▶ [What is being asked]: Nothing in the entries may change when they are transcribed.

▶ [Entries shown]:
______
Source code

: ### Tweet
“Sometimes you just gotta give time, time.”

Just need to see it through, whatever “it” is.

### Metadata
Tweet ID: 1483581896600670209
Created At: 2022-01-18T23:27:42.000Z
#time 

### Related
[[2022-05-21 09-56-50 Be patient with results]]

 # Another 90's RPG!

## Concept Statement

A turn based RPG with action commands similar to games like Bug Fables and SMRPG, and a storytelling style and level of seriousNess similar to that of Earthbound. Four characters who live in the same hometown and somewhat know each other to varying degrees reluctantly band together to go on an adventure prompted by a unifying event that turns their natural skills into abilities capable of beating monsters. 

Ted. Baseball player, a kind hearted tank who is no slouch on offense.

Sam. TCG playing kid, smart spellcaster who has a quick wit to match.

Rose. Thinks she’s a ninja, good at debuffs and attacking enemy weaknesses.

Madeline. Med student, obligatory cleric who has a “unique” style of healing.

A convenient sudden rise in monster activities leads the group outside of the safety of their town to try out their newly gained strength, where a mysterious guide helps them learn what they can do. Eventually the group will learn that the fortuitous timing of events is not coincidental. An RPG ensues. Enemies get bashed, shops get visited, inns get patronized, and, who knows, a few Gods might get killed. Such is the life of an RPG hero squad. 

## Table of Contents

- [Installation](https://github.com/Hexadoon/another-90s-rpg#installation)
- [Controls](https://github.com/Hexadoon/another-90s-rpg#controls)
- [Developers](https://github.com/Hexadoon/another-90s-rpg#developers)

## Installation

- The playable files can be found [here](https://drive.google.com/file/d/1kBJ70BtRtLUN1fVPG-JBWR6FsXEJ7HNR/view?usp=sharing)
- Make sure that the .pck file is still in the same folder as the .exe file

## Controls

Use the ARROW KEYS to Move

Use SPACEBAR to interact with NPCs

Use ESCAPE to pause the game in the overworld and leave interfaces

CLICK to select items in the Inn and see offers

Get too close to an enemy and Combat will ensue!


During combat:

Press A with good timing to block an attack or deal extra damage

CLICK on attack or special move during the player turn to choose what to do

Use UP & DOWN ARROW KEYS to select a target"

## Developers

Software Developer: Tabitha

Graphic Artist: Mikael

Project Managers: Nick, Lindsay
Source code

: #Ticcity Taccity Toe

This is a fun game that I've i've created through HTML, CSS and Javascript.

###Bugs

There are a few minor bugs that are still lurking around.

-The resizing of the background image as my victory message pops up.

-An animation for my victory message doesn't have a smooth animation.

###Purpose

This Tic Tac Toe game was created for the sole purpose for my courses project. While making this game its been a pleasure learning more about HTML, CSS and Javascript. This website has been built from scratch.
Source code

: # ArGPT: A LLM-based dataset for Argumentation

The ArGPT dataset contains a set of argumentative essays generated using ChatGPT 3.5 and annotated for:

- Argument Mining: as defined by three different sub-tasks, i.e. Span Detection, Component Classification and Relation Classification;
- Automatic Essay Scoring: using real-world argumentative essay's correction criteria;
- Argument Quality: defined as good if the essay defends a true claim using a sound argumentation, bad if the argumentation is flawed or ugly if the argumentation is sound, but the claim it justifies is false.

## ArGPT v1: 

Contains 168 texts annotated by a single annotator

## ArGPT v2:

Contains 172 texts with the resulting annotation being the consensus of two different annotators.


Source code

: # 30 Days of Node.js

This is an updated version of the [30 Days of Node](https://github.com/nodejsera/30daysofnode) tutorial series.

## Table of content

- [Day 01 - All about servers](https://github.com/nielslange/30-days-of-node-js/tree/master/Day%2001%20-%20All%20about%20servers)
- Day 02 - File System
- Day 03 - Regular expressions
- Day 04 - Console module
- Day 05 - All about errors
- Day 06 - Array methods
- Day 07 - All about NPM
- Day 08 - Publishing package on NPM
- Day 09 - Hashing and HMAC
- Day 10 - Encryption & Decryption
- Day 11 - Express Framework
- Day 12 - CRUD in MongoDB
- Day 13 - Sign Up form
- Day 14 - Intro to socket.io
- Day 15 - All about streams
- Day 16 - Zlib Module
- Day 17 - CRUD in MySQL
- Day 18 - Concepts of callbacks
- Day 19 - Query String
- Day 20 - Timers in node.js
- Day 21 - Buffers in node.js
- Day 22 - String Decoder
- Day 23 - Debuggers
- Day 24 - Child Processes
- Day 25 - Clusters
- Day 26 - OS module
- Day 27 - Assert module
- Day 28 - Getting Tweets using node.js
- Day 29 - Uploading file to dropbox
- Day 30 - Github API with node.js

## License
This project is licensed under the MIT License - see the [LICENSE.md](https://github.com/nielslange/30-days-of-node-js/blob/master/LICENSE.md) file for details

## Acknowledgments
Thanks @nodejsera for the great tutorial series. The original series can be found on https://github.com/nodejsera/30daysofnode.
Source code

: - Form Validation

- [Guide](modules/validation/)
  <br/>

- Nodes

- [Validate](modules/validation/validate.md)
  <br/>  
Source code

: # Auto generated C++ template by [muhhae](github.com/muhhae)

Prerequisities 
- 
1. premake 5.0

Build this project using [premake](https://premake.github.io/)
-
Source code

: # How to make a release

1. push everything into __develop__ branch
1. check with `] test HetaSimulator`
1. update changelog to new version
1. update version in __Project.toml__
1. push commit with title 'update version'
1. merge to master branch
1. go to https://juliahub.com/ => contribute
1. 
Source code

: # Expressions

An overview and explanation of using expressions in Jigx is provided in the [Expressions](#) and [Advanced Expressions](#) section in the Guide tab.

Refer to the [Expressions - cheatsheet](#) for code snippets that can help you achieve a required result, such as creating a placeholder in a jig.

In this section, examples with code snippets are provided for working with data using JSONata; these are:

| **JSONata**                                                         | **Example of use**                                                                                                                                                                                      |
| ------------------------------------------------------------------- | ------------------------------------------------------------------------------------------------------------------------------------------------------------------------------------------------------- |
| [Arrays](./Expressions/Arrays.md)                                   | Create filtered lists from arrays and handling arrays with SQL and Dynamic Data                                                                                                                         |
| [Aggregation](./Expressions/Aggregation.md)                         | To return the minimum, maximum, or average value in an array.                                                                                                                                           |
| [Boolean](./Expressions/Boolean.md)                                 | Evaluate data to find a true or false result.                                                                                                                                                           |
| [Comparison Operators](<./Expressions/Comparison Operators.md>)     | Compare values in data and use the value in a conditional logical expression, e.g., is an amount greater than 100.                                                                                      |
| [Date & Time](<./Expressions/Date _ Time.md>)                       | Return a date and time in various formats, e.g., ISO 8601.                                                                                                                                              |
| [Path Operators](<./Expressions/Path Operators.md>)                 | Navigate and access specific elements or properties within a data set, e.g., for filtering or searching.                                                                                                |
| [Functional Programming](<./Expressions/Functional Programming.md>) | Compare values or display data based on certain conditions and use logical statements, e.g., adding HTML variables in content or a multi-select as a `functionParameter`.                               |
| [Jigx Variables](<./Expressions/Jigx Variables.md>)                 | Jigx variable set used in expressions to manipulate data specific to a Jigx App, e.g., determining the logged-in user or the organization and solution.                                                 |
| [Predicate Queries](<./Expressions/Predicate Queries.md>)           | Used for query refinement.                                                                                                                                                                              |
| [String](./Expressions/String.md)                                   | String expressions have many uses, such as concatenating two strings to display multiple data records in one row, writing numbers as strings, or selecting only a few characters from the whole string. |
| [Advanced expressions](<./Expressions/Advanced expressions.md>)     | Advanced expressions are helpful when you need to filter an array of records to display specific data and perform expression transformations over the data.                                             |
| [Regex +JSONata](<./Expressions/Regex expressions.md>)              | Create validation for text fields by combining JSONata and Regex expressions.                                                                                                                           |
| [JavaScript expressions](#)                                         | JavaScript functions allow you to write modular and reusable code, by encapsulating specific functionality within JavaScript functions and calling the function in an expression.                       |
______
▶ [Response]:
Source code

: ### Tweet
“Sometimes you just gotta give time, time.”

Just need to see it through, whatever “it” is.

### Metadata
Tweet ID: 1483581896600670209
Created At: 2022-01-18T23:27:42.000Z
#time 

### Related
[[2022-05-21 09-56-50 Be patient with results]]

 # Another 90's RPG!

## Concept Statement

A turn based RPG with action commands similar to games like Bug Fables and SMRPG, and a storytelling style and level of seriousNess similar to that of Earthbound. Four characters who live in the same hometown and somewhat know each other to varying degrees reluctantly band together to go on an adventure prompted by a unifying event that turns their natural skills into abilities capable of beating monsters. 

Ted. Baseball player, a kind hearted tank who is no slouch on offense.

Sam. TCG playing kid, smart spellcaster who has a quick wit to match.

Rose. Thinks she’s a ninja, good at debuffs and attacking enemy weaknesses.

Madeline. Med student, obligatory cleric who has a “unique” style of healing.

A convenient sudden rise in monster activities leads the group outside of the safety of their town to try out their newly gained strength, where a mysterious guide helps them learn what they can do. Eventually the group will learn that the fortuitous timing of events is not coincidental. An RPG ensues. Enemies get bashed, shops get visited, inns get patronized, and, who knows, a few Gods might get killed. Such is the life of an RPG hero squad. 

## Table of Contents

- [Installation](https://github.com/Hexadoon/another-90s-rpg#installation)
- [Controls](https://github.com/Hexadoon/another-90s-rpg#controls)
- [Developers](https://github.com/Hexadoon/another-90s-rpg#developers)

## Installation

- The playable files can be found [here](https://drive.google.com/file/d/1kBJ70BtRtLUN1fVPG-JBWR6FsXEJ7HNR/view?usp=sharing)
- Make sure that the .pck file is still in the same folder as the .exe file

## Controls

Use the ARROW KEYS to Move

Use SPACEBAR to interact with NPCs

Use ESCAPE to pause the game in the overworld and leave interfaces

CLICK to select items in the Inn and see offers

Get too close to an enemy and Combat will ensue!


During combat:

Press A with good timing to block an attack or deal extra damage

CLICK on attack or special move during the player turn to choose what to do

Use UP & DOWN ARROW KEYS to select a target"

## Developers

Software Developer: Tabitha

Graphic Artist: Mikael

Project Managers: Nick, Lindsay
Source code

: #Ticcity Taccity Toe

This is a fun game that I've i've created through HTML, CSS and Javascript.

###Bugs

There are a few minor bugs that are still lurking around.

-The resizing of the background image as my victory message pops up.

-An animation for my victory message doesn't have a smooth animation.

###Purpose

This Tic Tac Toe game was created for the sole purpose for my courses project. While making this game its been a pleasure learning more about HTML, CSS and Javascript. This website has been built from scratch.
Source code

: # ArGPT: A LLM-based dataset for Argumentation

The ArGPT dataset contains a set of argumentative essays generated using ChatGPT 3.5 and annotated for:

- Argument Mining: as defined by three different sub-tasks, i.e. Span Detection, Component Classification and Relation Classification;
- Automatic Essay Scoring: using real-world argumentative essay's correction criteria;
- Argument Quality: defined as good if the essay defends a true claim using a sound argumentation, bad if the argumentation is flawed or ugly if the argumentation is sound, but the claim it justifies is false.

## ArGPT v1: 

Contains 168 texts annotated by a single annotator

## ArGPT v2:

Contains 172 texts with the resulting annotation being the consensus of two different annotators.


Source code

: # 30 Days of Node.js

This is an updated version of the [30 Days of Node](https://github.com/nodejsera/30daysofnode) tutorial series.

## Table of content

- [Day 01 - All about servers](https://github.com/nielslange/30-days-of-node-js/tree/master/Day%2001%20-%20All%20about%20servers)
- Day 02 - File System
- Day 03 - Regular expressions
- Day 04 - Console module
- Day 05 - All about errors
- Day 06 - Array methods
- Day 07 - All about NPM
- Day 08 - Publishing package on NPM
- Day 09 - Hashing and HMAC
- Day 10 - Encryption & Decryption
- Day 11 - Express Framework
- Day 12 - CRUD in MongoDB
- Day 13 - Sign Up form
- Day 14 - Intro to socket.io
- Day 15 - All about streams
- Day 16 - Zlib Module
- Day 17 - CRUD in MySQL
- Day 18 - Concepts of callbacks
- Day 19 - Query String
- Day 20 - Timers in node.js
- Day 21 - Buffers in node.js
- Day 22 - String Decoder
- Day 23 - Debuggers
- Day 24 - Child Processes
- Day 25 - Clusters
- Day 26 - OS module
- Day 27 - Assert module
- Day 28 - Getting Tweets using node.js
- Day 29 - Uploading file to dropbox
- Day 30 - Github API with node.js

## License
This project is licensed under the MIT License - see the [LICENSE.md](https://github.com/nielslange/30-days-of-node-js/blob/master/LICENSE.md) file for details

## Acknowledgments
Thanks @nodejsera for the great tutorial series. The original series can be found on https://github.com/nodejsera/30daysofnode.
Source code

: - Form Validation

- [Guide](modules/validation/)
  <br/>

- Nodes

- [Validate](modules/validation/validate.md)
  <br/>  
Source code

: # Auto generated C++ template by [muhhae](github.com/muhhae)

Prerequisities 
- 
1. premake 5.0

Build this project using [premake](https://premake.github.io/)
-
Source code

: # How to make a release

1. push everything into __develop__ branch
1. check with `] test HetaSimulator`
1. update changelog to new version
1. update version in __Project.toml__
1. push commit with title 'update version'
1. merge to master branch
1. go to https://juliahub.com/ => contribute
1. 
Source code

: # Expressions

An overview and explanation of using expressions in Jigx is provided in the [Expressions](#) and [Advanced Expressions](#) section in the Guide tab.

Refer to the [Expressions - cheatsheet](#) for code snippets that can help you achieve a required result, such as creating a placeholder in a jig.

In this section, examples with code snippets are provided for working with data using JSONata; these are:

| **JSONata**                                                         | **Example of use**                                                                                                                                                                                      |
| ------------------------------------------------------------------- | ------------------------------------------------------------------------------------------------------------------------------------------------------------------------------------------------------- |
| [Arrays](./Expressions/Arrays.md)                                   | Create filtered lists from arrays and handling arrays with SQL and Dynamic Data                                                                                                                         |
| [Aggregation](./Expressions/Aggregation.md)                         | To return the minimum, maximum, or average value in an array.                                                                                                                                           |
| [Boolean](./Expressions/Boolean.md)                                 | Evaluate data to find a true or false result.                                                                                                                                                           |
| [Comparison Operators](<./Expressions/Comparison Operators.md>)     | Compare values in data and use the value in a conditional logical expression, e.g., is an amount greater than 100.                                                                                      |
| [Date & Time](<./Expressions/Date _ Time.md>)                       | Return a date and time in various formats, e.g., ISO 8601.                                                                                                                                              |
| [Path Operators](<./Expressions/Path Operators.md>)                 | Navigate and access specific elements or properties within a data set, e.g., for filtering or searching.                                                                                                |
| [Functional Programming](<./Expressions/Functional Programming.md>) | Compare values or display data based on certain conditions and use logical statements, e.g., adding HTML variables in content or a multi-select as a `functionParameter`.                               |
| [Jigx Variables](<./Expressions/Jigx Variables.md>)                 | Jigx variable set used in expressions to manipulate data specific to a Jigx App, e.g., determining the logged-in user or the organization and solution.                                                 |
| [Predicate Queries](<./Expressions/Predicate Queries.md>)           | Used for query refinement.                                                                                                                                                                              |
| [String](./Expressions/String.md)                                   | String expressions have many uses, such as concatenating two strings to display multiple data records in one row, writing numbers as strings, or selecting only a few characters from the whole string. |
| [Advanced expressions](<./Expressions/Advanced expressions.md>)     | Advanced expressions are helpful when you need to filter an array of records to display specific data and perform expression transformations over the data.                                             |
| [Regex +JSONata](<./Expressions/Regex expressions.md>)              | Create validation for text fields by combining JSONata and Regex expressions.                                                                                                                           |
| [JavaScript expressions](#)                                         | JavaScript functions allow you to write modular and reusable code, by encapsulating specific functionality within JavaScript functions and calling the function in an expression.                       |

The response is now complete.